You know what ,i agree with @xtreme cuber2007 here I feel like he is correct and his family did vote. It's fine just deal with it, it's not a big deal. He may just have a family of cubers, who knows its not your business. You can just deal with it, it's not the end of the world. Apparently to yall if something happens less than 95% of the time, its fake. I do see yalls argument but I think the defendant here wins. Just don't accuse people of crap like this. It just happens.


----------



## DuckubingCuber347 (Sep 4, 2021)

LukasCubes said:


> You know what ,i agree with @xtreme cuber2007 here I feel like he is correct and his family did vote. It's fine just deal with it, it's not a big deal. He may just have a family of cubers, who knows its not your business. You can just deal with it, it's not the end of the world. Apparently to yall if something happens less than 95% of the time, its fake. I do see yalls argument but I think the defendant here wins. Just don't accuse people of crap like this. It just happens.


Just when I was starting to change my opinion on you...

This is quite literally the single worst argument I have ever heard on the forums and in real life. (@BenChristman1 if you're working on forum awards this year I'd like to nominate this for *Worst Arguing *and *Dumbest Post of the Year. *No offence Lukas). You start off in a way that suggests you wrote this spontaneously. "You know what" is a horrible to start a post, you also didn't capitalize the first "i" but did for the second. You than say you "feel" that he is correct which is fine. But it makes sense to be skeptical given that he didn't provide good evidence or a confident tone.

Let's assume he has a family of cubers like you said, the chances of that are extremely low but let's just pretend. If his family were all cubers are we also assuming they have a very good understanding of big cubes, theory, ergonomics, lookahead, and so on? If so can we also agree that they all discussed each method in great detail not knowing which was there relatives method as to prevent possible bias? And what are the chances of agreeing that the one was best in terms of all three categories? On top of that how was it that it was also xtreme cuber2007's method? It does not even make sense for all to put his method as most original since that is very, very debatable.

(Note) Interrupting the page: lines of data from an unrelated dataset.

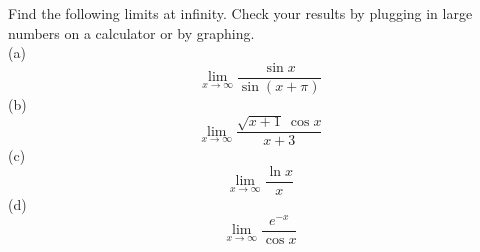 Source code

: Find the following limits at infinity. Check your results by plugging in large numbers on a calculator
or by graphing.\\
(a)
\begin{equation*}
  \lim_{x\rightarrow \infty} \frac{\sin x}{\sin(x+\pi)}
\end{equation*}
(b)
\begin{equation*}
  \lim_{x\rightarrow \infty} \frac{\sqrt{x+1}\:\cos x}{x+3}
\end{equation*}
(c)
\begin{equation*}
  \lim_{x\rightarrow \infty} \frac{\ln x}{x}
\end{equation*}
(d)
\begin{equation*}
  \lim_{x\rightarrow \infty} \frac{e^{-x}}{\cos x}
\end{equation*}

How do you explain the the second string of votes like @Athefre pointed out. Now that we mentioned Athefre let's discuss your next point. You quote his post replying that it's "fine" if he even *did* cheat and that it is "not a big deal". You then go on to tell this whiny Athefre fellow who's been creating methods since before you were even born that he needs to "deal with it" I mean c'mon Athefre it's not the "end of the world" for crying out loud.

You seem to contradict yourself when you go from saying that he did not cheat to even if he did it's not a big deal to it's none of our business if he cheats to stuff like this "just happens". Whether this is purposeful, the fault of bad writing and grammar, or just a poor understanding of arguments I don't know. But what I do know is that it is everyone's business on the forums, especially Atherfre and xtreme cuber2007's fellow competitors who, if I may add, seemed to put a lot more thought and time into this than xtreme. This isn't some card game your playing with your chums, this is a contest that is requiring hard work and thought. Not just anyone could enter. You needed to know what you're doing and how to win. Not only is this a contest that can contribute greatly to the cubing community, but, there is a prize at stake. To cheat someone out of an otherwise rightful prize is extremely dirty and does not belong anywhere, especially in a small community like this.

You act as though your decision is the deciding factor of determining quite possibly the winner of this important event. Excuse me if I sound rude but you aren't exactly the best decision maker on this forum. You tend to create lazy posts that don't really make a point and you never use a professional tone of voice no matter the topic or length. You've been known to not think things through into detail such as your 5x5 method which you cling to despite multiple experienced cubers and method creators telling you it's no good.

Moving on. You give no reason on why you think the defendant wins. You simply say we shouldn't accuse people of "crap" (real mature btw). This kind of stuff doesn't "just happen". @xtreme cuber2007 decided (unless he can provide some stone hard evidence) to make that decision. It was not by chance. A couple posts is not a big deal everybody has actually been surprisingly quiet about this. The things we "accuse" of not being happen much less than 95% of the time. Having a whole family cube is much greater than a 95% chance, same with when we questioned you about your PB. It was very suspicious and you did not even have the scramble again, something that happens less than 95% of the time.


In summary: 1. Telling the creator of the contest it's not a big deal is ridicules. 2. We have all the right to be suspicious. 3. You can have opinions but don't expect us to agree especially if you sound like a toxic inept internet kid.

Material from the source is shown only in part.